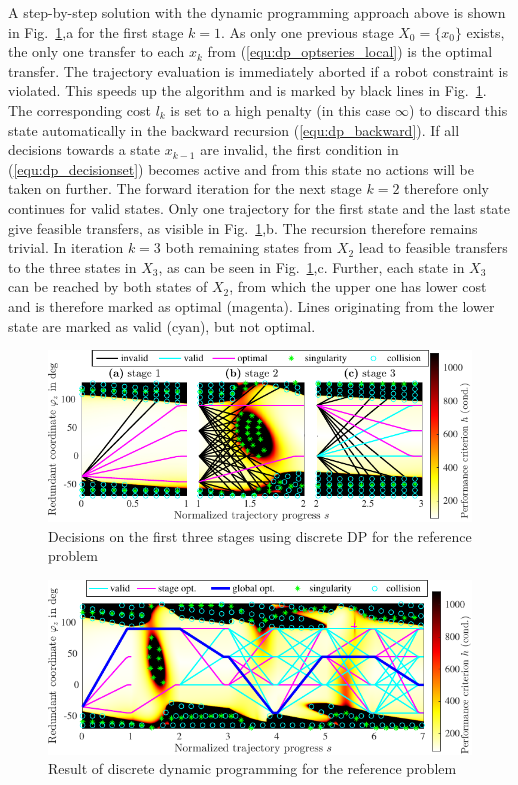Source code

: \documentclass[runningheads]{llncs}
\begin{document}
A step-by-step solution with the dynamic programming approach above is shown in Fig.~\ref{fig:dp_example_stage1},a for the first stage $k=1$.
As only one previous stage $X_0=\{x_0\}$ exists, the only one transfer to each $x_k$ from (\ref{equ:dp_optseries_local}) is the optimal transfer.
The trajectory evaluation is immediately aborted if a robot constraint is violated.
This speeds up the algorithm and is marked by black lines in Fig.~\ref{fig:dp_example_stage1}.
The corresponding cost $l_k$ is set to a high penalty (in this case $\infty$) to discard this state automatically in the backward recursion (\ref{equ:dp_backward}).
If all decisions towards a state $x_{k-1}$ are invalid, the first condition in (\ref{equ:dp_decisionset}) becomes active and from this state no actions will be taken on further.
The forward iteration for the next stage $k=2$ therefore only continues for valid states.
Only one trajectory for the first state and the last state give feasible transfers, as visible in Fig.~\ref{fig:dp_example_stage1},b.
The recursion therefore remains trivial.
In iteration $k=3$ both remaining states from $X_2$ lead to feasible transfers to the three states in $X_3$, as can be seen in Fig.~\ref{fig:dp_example_stage1},c.
Further, each state in $X_3$ can be reached by both states of $X_2$, from which the upper one has lower cost and is therefore marked as optimal (magenta).
Lines originating from the lower state are marked as valid (cyan), but not optimal.


\begin{figure}[tb]
\centering
\includegraphics{dp_discr_stage1_to_3_compressed.pdf}
\caption{Decisions on the first three stages using discrete DP for the reference problem}
\label{fig:dp_example_stage1}
\end{figure}


\begin{figure}[tb]
\centering
\includegraphics{dp_discr_result_compressed.pdf}
\caption{Result of discrete dynamic programming for the reference problem}
\label{fig:dp_example_all}
\end{figure}
\end{document}
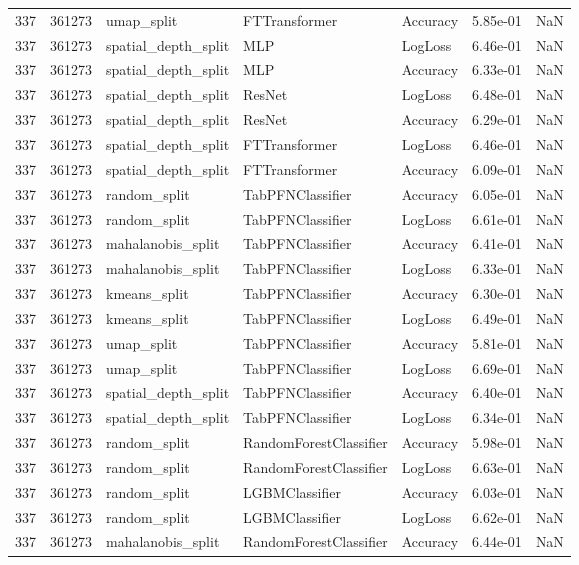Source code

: \begin{tabular}{rrlllrr}
337 & 361273 & umap\_split & FTTransformer & Accuracy & 5.85e-01 & NaN \\
337 & 361273 & spatial\_depth\_split & MLP & LogLoss & 6.46e-01 & NaN \\
337 & 361273 & spatial\_depth\_split & MLP & Accuracy & 6.33e-01 & NaN \\
337 & 361273 & spatial\_depth\_split & ResNet & LogLoss & 6.48e-01 & NaN \\
337 & 361273 & spatial\_depth\_split & ResNet & Accuracy & 6.29e-01 & NaN \\
337 & 361273 & spatial\_depth\_split & FTTransformer & LogLoss & 6.46e-01 & NaN \\
337 & 361273 & spatial\_depth\_split & FTTransformer & Accuracy & 6.09e-01 & NaN \\
337 & 361273 & random\_split & TabPFNClassifier & Accuracy & 6.05e-01 & NaN \\
337 & 361273 & random\_split & TabPFNClassifier & LogLoss & 6.61e-01 & NaN \\
337 & 361273 & mahalanobis\_split & TabPFNClassifier & Accuracy & 6.41e-01 & NaN \\
337 & 361273 & mahalanobis\_split & TabPFNClassifier & LogLoss & 6.33e-01 & NaN \\
337 & 361273 & kmeans\_split & TabPFNClassifier & Accuracy & 6.30e-01 & NaN \\
337 & 361273 & kmeans\_split & TabPFNClassifier & LogLoss & 6.49e-01 & NaN \\
337 & 361273 & umap\_split & TabPFNClassifier & Accuracy & 5.81e-01 & NaN \\
337 & 361273 & umap\_split & TabPFNClassifier & LogLoss & 6.69e-01 & NaN \\
337 & 361273 & spatial\_depth\_split & TabPFNClassifier & Accuracy & 6.40e-01 & NaN \\
337 & 361273 & spatial\_depth\_split & TabPFNClassifier & LogLoss & 6.34e-01 & NaN \\
337 & 361273 & random\_split & RandomForestClassifier & Accuracy & 5.98e-01 & NaN \\
337 & 361273 & random\_split & RandomForestClassifier & LogLoss & 6.63e-01 & NaN \\
337 & 361273 & random\_split & LGBMClassifier & Accuracy & 6.03e-01 & NaN \\
337 & 361273 & random\_split & LGBMClassifier & LogLoss & 6.62e-01 & NaN \\
337 & 361273 & mahalanobis\_split & RandomForestClassifier & Accuracy & 6.44e-01 & NaN \\

\end{tabular}
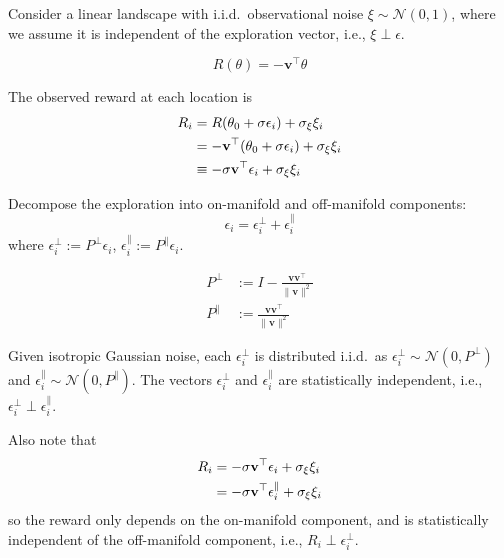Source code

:     Consider a linear landscape with i.i.d.~observational noise $\xi\sim\mathcal{N}(0,1)$,
    where we assume it is independent of the exploration vector, i.e., $\xi\perp\epsilon$.
    
    \begin{equation}
    R(\theta) = -\mathbf{v}^{\top}\theta
    \end{equation}
    
    The observed reward at each location is
    \begin{align}
    R_{i} &= R(\theta_{0}+\sigma\epsilon_{i})+\sigma_{\xi}\xi_{i} \notag\\
    &= -\mathbf{v}^{\top}(\theta_{0}+\sigma\epsilon_{i})+\sigma_{\xi}\xi_{i} \notag\\
    &\equiv -\sigma\mathbf{v}^{\top}\epsilon_{i} + \sigma_{\xi}\xi_{i}
    \end{align}
    
    Decompose the exploration into on-manifold and off-manifold components:
    \begin{equation}
    \epsilon_{i} = \epsilon_{i}^{\perp} + \epsilon_{i}^{\parallel}
    \end{equation}
    where $\epsilon_{i}^{\perp} := P^{\perp}\epsilon_{i}$, $\epsilon_{i}^{\parallel} := P^{\parallel}\epsilon_{i}$.
    
    \begin{align}
    P^{\perp} & := I - \frac{\mathbf{v}\mathbf{v}^{\top}}{\|\mathbf{v}\|^{2}} \\
    P^{\parallel} & := \frac{\mathbf{v}\mathbf{v}^{\top}}{\|\mathbf{v}\|^{2}}
    \end{align}
    
    Given isotropic Gaussian noise, each $\epsilon_{i}^{\perp}$ is distributed
    i.i.d.~as $\epsilon_{i}^{\perp}\sim\mathcal{N}(0, P^{\perp})$ and $\epsilon_{i}^{\parallel}\sim\mathcal{N}(0, P^{\parallel})$.
    The vectors $\epsilon_{i}^{\perp}$ and $\epsilon_{i}^{\parallel}$ are statistically
    independent, i.e., $\epsilon_{i}^{\perp}\perp\epsilon_{i}^{\parallel}$.
    
    Also note that
    \begin{align}
    R_{i} &= -\sigma\mathbf{v}^{\top}\epsilon_{i}+\sigma_{\xi}\xi_{i} \notag\\
    &= -\sigma\mathbf{v}^{\top}\epsilon_{i}^{\parallel}+\sigma_{\xi}\xi_{i}
    \end{align}
    so the reward only depends on the on-manifold component, and is statistically
    independent of the off-manifold component, i.e., $R_{i}\perp\epsilon_{i}^{\perp}$.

▬▬▬▬▬▬▬▬▬▬

## What you will do:
Find every line in the records that has the word "cost". Copy those lines.

## Response:
The corresponding cost $l_k$ is set to a high penalty (in this case $\infty$) to discard this state automatically in the backward recursion (\ref{equ:dp_backward}).
Further, each state in $X_3$ can be reached by both states of $X_2$, from which the upper one has lower cost and is therefore marked as optimal (magenta).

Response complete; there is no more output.